**Extracted data**
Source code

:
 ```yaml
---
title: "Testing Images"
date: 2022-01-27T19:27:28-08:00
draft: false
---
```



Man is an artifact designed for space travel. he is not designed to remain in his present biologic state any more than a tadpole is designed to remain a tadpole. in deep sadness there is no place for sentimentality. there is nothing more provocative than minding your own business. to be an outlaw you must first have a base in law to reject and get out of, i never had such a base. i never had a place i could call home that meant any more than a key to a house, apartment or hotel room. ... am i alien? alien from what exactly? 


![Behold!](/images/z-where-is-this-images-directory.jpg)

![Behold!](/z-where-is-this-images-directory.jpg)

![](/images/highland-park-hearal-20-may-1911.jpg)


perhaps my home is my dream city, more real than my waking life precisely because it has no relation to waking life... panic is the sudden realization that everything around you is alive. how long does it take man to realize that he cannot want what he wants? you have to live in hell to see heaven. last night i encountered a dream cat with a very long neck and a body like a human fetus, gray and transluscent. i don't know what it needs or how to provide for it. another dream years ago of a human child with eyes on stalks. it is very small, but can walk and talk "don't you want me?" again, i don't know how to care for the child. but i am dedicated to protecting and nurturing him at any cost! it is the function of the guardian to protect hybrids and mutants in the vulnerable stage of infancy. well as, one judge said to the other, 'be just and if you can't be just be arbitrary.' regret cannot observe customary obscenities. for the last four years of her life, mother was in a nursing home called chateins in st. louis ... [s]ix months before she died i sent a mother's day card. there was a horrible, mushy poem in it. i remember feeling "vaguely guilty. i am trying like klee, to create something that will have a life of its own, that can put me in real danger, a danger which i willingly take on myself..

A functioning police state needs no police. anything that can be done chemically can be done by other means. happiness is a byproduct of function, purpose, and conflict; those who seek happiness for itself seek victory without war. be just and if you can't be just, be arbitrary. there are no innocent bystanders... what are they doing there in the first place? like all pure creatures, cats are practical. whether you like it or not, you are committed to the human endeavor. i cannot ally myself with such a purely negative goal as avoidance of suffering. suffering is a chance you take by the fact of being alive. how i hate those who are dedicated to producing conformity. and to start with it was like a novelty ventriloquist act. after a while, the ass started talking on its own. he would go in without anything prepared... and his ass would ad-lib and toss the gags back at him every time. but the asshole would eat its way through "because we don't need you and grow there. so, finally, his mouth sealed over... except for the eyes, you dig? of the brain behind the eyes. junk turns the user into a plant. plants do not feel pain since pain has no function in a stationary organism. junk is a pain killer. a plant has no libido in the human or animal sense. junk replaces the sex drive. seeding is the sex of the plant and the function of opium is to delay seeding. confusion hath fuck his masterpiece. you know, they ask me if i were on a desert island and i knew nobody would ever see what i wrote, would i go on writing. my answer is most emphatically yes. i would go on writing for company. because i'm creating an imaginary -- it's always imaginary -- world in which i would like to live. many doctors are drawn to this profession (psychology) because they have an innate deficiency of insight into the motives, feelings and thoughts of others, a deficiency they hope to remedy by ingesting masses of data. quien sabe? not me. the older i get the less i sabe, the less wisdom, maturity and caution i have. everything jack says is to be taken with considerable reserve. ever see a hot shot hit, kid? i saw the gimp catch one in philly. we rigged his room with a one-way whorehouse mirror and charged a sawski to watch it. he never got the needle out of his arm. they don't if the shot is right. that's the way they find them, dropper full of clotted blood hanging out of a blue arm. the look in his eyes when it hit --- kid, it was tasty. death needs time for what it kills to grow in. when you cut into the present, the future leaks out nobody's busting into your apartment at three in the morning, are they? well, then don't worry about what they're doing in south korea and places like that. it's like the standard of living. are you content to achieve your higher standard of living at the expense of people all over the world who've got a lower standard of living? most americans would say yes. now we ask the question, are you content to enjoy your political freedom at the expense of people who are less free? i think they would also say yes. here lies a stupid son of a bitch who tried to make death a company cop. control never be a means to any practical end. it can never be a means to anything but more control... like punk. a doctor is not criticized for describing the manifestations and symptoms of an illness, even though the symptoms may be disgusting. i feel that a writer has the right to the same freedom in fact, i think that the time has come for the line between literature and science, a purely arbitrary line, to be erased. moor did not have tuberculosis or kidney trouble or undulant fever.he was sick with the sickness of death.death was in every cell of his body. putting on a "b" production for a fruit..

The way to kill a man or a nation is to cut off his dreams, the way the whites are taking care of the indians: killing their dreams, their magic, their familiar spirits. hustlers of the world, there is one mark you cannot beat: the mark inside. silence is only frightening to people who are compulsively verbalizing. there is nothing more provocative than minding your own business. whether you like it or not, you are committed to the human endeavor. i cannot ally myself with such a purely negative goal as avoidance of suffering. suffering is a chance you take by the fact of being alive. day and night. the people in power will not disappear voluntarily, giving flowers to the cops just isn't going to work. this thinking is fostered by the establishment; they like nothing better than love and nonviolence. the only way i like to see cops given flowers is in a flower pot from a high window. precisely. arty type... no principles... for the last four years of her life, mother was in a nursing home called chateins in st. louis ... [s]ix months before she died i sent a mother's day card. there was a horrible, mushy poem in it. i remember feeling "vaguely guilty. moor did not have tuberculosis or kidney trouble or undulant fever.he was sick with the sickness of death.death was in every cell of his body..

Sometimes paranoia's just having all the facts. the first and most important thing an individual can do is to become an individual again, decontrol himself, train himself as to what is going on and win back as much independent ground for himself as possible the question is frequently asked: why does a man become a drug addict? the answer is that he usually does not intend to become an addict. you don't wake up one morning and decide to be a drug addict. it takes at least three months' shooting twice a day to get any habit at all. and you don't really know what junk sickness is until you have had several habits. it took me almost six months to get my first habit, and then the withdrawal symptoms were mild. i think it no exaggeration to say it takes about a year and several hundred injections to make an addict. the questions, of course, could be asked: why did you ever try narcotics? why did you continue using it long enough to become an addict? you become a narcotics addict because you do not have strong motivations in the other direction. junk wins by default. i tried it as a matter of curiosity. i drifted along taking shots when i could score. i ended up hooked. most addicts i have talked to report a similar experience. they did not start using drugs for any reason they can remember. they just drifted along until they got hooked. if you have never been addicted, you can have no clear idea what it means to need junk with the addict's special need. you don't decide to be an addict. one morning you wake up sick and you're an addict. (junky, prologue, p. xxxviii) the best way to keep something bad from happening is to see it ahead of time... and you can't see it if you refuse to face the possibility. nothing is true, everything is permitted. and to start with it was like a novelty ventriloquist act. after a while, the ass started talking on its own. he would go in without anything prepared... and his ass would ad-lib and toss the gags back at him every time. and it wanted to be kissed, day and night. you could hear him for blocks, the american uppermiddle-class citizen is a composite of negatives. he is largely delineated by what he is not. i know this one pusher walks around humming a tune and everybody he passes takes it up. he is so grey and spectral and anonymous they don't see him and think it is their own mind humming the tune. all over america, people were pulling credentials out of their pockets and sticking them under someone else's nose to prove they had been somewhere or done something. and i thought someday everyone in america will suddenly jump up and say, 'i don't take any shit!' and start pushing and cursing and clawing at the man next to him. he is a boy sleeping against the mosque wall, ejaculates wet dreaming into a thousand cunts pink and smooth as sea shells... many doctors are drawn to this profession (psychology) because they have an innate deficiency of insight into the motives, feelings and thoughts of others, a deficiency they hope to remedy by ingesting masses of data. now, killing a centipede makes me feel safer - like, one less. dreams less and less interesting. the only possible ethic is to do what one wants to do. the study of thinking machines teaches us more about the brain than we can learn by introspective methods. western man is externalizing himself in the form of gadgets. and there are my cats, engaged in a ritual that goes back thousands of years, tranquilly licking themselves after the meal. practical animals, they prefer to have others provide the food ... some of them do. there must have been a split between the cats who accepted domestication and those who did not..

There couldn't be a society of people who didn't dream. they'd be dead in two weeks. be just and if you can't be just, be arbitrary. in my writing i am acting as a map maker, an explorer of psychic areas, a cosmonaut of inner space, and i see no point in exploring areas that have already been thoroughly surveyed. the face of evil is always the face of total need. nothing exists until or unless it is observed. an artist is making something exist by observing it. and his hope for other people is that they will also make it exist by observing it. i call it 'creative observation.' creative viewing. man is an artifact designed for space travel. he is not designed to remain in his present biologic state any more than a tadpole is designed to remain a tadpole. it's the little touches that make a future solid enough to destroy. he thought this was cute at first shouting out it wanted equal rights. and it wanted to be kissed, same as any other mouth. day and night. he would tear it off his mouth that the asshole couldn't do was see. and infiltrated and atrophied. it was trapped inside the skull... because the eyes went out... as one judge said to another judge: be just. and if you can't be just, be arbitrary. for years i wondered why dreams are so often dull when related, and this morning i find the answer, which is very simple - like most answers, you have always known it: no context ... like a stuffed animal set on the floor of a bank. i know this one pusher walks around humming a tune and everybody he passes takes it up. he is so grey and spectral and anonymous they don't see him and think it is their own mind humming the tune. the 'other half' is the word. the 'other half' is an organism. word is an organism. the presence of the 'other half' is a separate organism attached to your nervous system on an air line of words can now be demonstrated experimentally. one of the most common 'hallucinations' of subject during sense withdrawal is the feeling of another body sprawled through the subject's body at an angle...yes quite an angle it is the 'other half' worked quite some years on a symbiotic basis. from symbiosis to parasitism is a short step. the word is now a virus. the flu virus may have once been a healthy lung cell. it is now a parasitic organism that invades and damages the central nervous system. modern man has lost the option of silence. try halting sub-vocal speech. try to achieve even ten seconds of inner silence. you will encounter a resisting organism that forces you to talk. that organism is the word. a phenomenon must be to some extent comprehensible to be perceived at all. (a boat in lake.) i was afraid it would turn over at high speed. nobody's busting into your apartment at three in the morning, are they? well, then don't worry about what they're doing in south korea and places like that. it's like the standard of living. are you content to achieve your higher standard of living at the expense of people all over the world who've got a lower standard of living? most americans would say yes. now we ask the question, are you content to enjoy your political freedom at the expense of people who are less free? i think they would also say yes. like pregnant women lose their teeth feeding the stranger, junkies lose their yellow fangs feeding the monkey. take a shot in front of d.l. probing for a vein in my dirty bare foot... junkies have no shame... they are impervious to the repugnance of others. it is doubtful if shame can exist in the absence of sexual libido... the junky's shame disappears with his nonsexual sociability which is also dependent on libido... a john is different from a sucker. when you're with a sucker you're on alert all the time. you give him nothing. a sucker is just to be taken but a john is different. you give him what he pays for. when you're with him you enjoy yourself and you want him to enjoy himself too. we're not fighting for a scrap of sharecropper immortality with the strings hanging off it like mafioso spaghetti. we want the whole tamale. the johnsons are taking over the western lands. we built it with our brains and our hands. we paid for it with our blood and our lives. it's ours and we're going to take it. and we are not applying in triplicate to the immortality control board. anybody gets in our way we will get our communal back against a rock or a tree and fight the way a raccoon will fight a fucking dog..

**Task prompt**
If a line of the records above holds the word "directory", show it.

**Response**
![Behold!](/images/z-where-is-this-images-directory.jpg)
![Behold!](/z-where-is-this-images-directory.jpg)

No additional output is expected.